In the entries that follow, the line with "initial empty CHANGELOG_devs" opens the range and the line with "feat: First release" closes it; repeat that range exactly, both lines included.

-- INFORMATION PROVIDED follows --

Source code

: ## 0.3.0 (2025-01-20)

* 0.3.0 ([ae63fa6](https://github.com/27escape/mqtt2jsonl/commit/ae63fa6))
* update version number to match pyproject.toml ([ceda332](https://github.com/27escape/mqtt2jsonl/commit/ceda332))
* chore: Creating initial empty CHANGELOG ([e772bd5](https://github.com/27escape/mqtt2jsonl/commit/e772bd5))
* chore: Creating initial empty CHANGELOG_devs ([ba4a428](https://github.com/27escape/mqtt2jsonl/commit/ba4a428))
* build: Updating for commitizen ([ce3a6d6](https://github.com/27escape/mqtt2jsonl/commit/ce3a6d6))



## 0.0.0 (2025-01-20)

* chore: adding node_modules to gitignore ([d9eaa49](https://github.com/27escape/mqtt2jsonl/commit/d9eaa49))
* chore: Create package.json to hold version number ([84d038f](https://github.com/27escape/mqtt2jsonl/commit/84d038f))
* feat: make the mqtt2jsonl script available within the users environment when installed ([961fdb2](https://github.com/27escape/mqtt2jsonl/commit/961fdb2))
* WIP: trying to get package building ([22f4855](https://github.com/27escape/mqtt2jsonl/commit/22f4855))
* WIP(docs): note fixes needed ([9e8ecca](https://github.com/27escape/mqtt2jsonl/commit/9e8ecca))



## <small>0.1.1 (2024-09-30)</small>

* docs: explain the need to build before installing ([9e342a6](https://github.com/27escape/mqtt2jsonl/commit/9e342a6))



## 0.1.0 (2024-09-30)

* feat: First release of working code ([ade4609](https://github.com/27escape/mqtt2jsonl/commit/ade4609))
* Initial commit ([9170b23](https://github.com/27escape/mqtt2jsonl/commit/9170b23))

-- INFORMATION PROVIDED concluded --

• THE COMPLETED TASK:
* chore: Creating initial empty CHANGELOG_devs ([ba4a428](https://github.com/27escape/mqtt2jsonl/commit/ba4a428))
* build: Updating for commitizen ([ce3a6d6](https://github.com/27escape/mqtt2jsonl/commit/ce3a6d6))



## 0.0.0 (2025-01-20)

* chore: adding node_modules to gitignore ([d9eaa49](https://github.com/27escape/mqtt2jsonl/commit/d9eaa49))
* chore: Create package.json to hold version number ([84d038f](https://github.com/27escape/mqtt2jsonl/commit/84d038f))
* feat: make the mqtt2jsonl script available within the users environment when installed ([961fdb2](https://github.com/27escape/mqtt2jsonl/commit/961fdb2))
* WIP: trying to get package building ([22f4855](https://github.com/27escape/mqtt2jsonl/commit/22f4855))
* WIP(docs): note fixes needed ([9e8ecca](https://github.com/27escape/mqtt2jsonl/commit/9e8ecca))



## <small>0.1.1 (2024-09-30)</small>

* docs: explain the need to build before installing ([9e342a6](https://github.com/27escape/mqtt2jsonl/commit/9e342a6))



## 0.1.0 (2024-09-30)

* feat: First release of working code ([ade4609](https://github.com/27escape/mqtt2jsonl/commit/ade4609))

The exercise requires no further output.